Each line with the string "Journey" is to be copied from the records below.

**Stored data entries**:
________________________________________

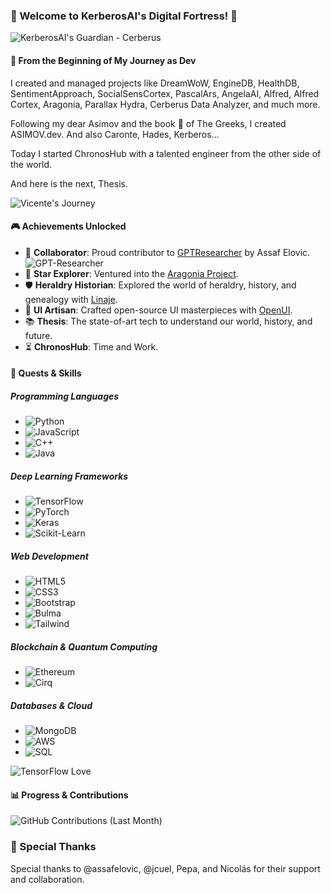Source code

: ### 🏰 Welcome to KerberosAI's Digital Fortress! 🏰

![KerberosAI's Guardian - Cerberus](https://cdn.leonardo.ai/users/85b8cb83-3466-42d9-bdab-f4599fd0c092/generations/d0eaf4e1-1c14-4be5-9ee9-59dc81d172c7/variations/Default_three_head_cerberus_Bold_graphic_illustration_glowing_3_d0eaf4e1-1c14-4be5-9ee9-59dc81d172c7_1.jpg)

#### 🤯 From the Beginning of My Journey as Dev

I created and managed projects like DreamWoW, EngineDB, HealthDB, SentimentApproach, SocialSensCortex, PascalArs, AngelaAI, Alfred, Alfred Cortex, Aragonia, Parallax Hydra, Cerberus Data Analyzer, and much more.

Following my dear Asimov and the book 📖 of The Greeks, I created ASIMOV.dev. And also Caronte, Hades, Kerberos...

Today I started ChronosHub with a talented engineer from the other side of the world.

And here is the next, Thesis.

![Vicente's Journey](https://media.licdn.com/dms/image/D4D22AQHROUQAtvD85A/feedshare-shrink_800/0/1688957760779?e=1695859200&v=beta&t=DF2pGu1OEDMz1p9r9A5GXK5liq58c7YFCkRitB6KkF0)

#### 🎮 Achievements Unlocked

- 🤝 **Collaborator**: Proud contributor to [GPTResearcher](https://github.com/kerberosai/gptresearcher) by Assaf Elovic.
  ![GPT-Researcher](https://ph-files.imgix.net/e3c11ea0-29c5-4e81-b732-72fd9579ed91.jpeg)
- 🌌 **Star Explorer**: Ventured into the [Aragonia Project](https://github.com/kerberosai/aragonia).
- 🛡️ **Heraldry Historian**: Explored the world of heraldry, history, and genealogy with [Linaje](https://github.com/kerberosai/linaje).
- 🎨 **UI Artisan**: Crafted open-source UI masterpieces with [OpenUI](https://github.com/kerberosai/openui).
- 📚 **Thesis**: The state-of-art tech to understand our world, history, and future.
- ⏳ **ChronosHub**: Time and Work.

#### 🚀 Quests & Skills

##### Programming Languages

- ![Python](https://img.shields.io/badge/Python-3776AB?style=for-the-badge&logo=python&logoColor=white)
- ![JavaScript](https://img.shields.io/badge/JavaScript-F7DF1E?style=for-the-badge&logo=javascript&logoColor=black)
- ![C++](https://img.shields.io/badge/C++-00599C?style=for-the-badge&logo=cplusplus&logoColor=white)
- ![Java](https://img.shields.io/badge/Java-007396?style=for-the-badge&logo=java&logoColor=white)

##### Deep Learning Frameworks

- ![TensorFlow](https://img.shields.io/badge/TensorFlow-FF6F00?style=for-the-badge&logo=tensorflow&logoColor=white)
- ![PyTorch](https://img.shields.io/badge/PyTorch-EE4C2C?style=for-the-badge&logo=pytorch&logoColor=white)
- ![Keras](https://img.shields.io/badge/Keras-D00000?style=for-the-badge&logo=keras&logoColor=white)
- ![Scikit-Learn](https://img.shields.io/badge/ScikitLearn-F7931E?style=for-the-badge&logo=scikit-learn&logoColor=white)

##### Web Development

- ![HTML5](https://img.shields.io/badge/HTML5-E34F26?style=for-the-badge&logo=html5&logoColor=white)
- ![CSS3](https://img.shields.io/badge/CSS3-1572B6?style=for-the-badge&logo=css3&logoColor=white)
- ![Bootstrap](https://img.shields.io/badge/Bootstrap-7952B3?style=for-the-badge&logo=bootstrap&logoColor=white)
- ![Bulma](https://img.shields.io/badge/Bulma-00D1B2?style=for-the-badge&logo=bulma&logoColor=white)
- ![Tailwind](https://img.shields.io/badge/Tailwind-38B2AC?style=for-the-badge&logo=tailwind-css&logoColor=white)

##### Blockchain & Quantum Computing

- ![Ethereum](https://img.shields.io/badge/Ethereum-3C3C3D?style=for-the-badge&logo=ethereum&logoColor=white)
- ![Cirq](https://img.shields.io/badge/Cirq-4285F4?style=for-the-badge&logo=cirq&logoColor=white)

##### Databases & Cloud

- ![MongoDB](https://img.shields.io/badge/MongoDB-47A248?style=for-the-badge&logo=mongodb&logoColor=white)
- ![AWS](https://img.shields.io/badge/AWS-232F3E?style=for-the-badge&logo=amazon-aws&logoColor=white)
- ![SQL](https://img.shields.io/badge/SQL-4479A1?style=for-the-badge&logo=sql&logoColor=white)

![TensorFlow Love](https://media.licdn.com/dms/image/D4D22AQE76iZrEMp8JQ/feedshare-shrink_800/0/1689144039119?e=1695859200&v=beta&t=491VZpWEahVIy9kJsDTAVxGbhDYv5GC4hvNsizjOrDk)

#### 📊 Progress & Contributions

![GitHub Contributions (Last Month)](https://ghchart.rshah.org/kerberosai?timeframe=month)

### 🙏 Special Thanks

Special thanks to @assafelovic, @jcuel, Pepa, and Nicolás for their support and collaboration.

________________________________________

**Written solution**:
#### 🤯 From the Beginning of My Journey as Dev
![Vicente's Journey](https://media.licdn.com/dms/image/D4D22AQHROUQAtvD85A/feedshare-shrink_800/0/1688957760779?e=1695859200&v=beta&t=DF2pGu1OEDMz1p9r9A5GXK5liq58c7YFCkRitB6KkF0)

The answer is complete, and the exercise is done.